4 May 2011, Caneel Bay to Mahoe Bay, USVI

Marine Forecast: beautiful!

Even after a sleepless night, Ginger couldn’t help but be a little smug while writing postcards and watching the sun rise over Caneel Bay. And the day only got better. Over breakfast, we decided to check out the Caneel Bay resort. Since it was built in the 1930’s, I’d thought it would be art deco but it was more of a Frank Lloyd Wright aesthetic with long low buildings open towards the water.

The red-striped taxis in Cruz Bay were eerily like the golf carts in The Prisoner, and the manicured grass at the resort just added to the genteel incarceration effect. We were welcomed cordially, though, and instructed *not* to sit on the beach chairs. But the gift shop was good: postcards, more sunscreen, but no sunglasses even though the backs and insides of Ginger’s ears were a raging itch. The bathrooms were good: AC, tile, nice hand towels. It really is amazing how welcoming of boaters the resorts are, especially in the low-ish season. Definitely not a privilege to abuse, but an interesting way to see places we normally wouldn’t go (Caneel Bay 9-10).

We motored up to Mahoe Bay (11-11:30), had our pick of mooring balls, and geared up for a dinghy trip to Trunk Bay (1pm). Unfortunately, we turned in one bay too soon, so we practiced our 2-person dinghy beaching drill in Cinnamon Bay. We shared a sandwich, then ran it out into the surf where Ginger practiced her shallow-water-dinghy-start magic and zipped over to Trunk Bay. Tied up at the dinghy line (thanks US National Parks!) and swam in to look at the underwater snorkel trail. Very cool but not as many fish as The Caves. Lots o’ sea urchins, though.
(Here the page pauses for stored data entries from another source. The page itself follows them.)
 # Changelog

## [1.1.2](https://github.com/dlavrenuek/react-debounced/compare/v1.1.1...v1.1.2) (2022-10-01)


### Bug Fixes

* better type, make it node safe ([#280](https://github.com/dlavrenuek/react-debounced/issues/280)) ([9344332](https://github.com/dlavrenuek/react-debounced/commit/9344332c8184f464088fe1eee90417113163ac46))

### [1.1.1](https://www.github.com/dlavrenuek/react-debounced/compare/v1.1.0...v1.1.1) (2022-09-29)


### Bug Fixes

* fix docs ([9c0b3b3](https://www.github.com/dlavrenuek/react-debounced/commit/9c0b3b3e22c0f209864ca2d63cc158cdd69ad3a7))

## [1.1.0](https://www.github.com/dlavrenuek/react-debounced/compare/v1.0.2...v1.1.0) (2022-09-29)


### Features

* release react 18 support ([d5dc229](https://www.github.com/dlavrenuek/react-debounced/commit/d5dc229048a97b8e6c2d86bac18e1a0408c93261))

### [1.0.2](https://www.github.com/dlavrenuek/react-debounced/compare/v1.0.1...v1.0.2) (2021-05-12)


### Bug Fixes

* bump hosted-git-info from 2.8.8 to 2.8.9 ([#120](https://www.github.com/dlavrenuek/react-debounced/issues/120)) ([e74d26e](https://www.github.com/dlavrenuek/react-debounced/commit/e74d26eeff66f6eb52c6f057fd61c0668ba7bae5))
And then we thought, why not eat lunch on shore? So The Skipper swims out, dinghies in the food to Ginger waiting in the surf, parks and swims back. Honeymoon! We share a sandwich and some very warm Caribs under the trees, look at the white beach and light blue water and the afternoon rainstorm blowing through behind Jost Van Dyke, and keep poking one another to make sure this isn’t a dream.

The Skipper retrieves Ginger and the food from the surf zone and we make it to the boat just as the rain starts (4pm). Nap, drinks, sunset, dinner: one of those Indian foil pouches of chick peas over boiled potatoes. The rum and tonic and lime come out as does a huge sky of stars and we watch the Big Dipper wheel around the mast.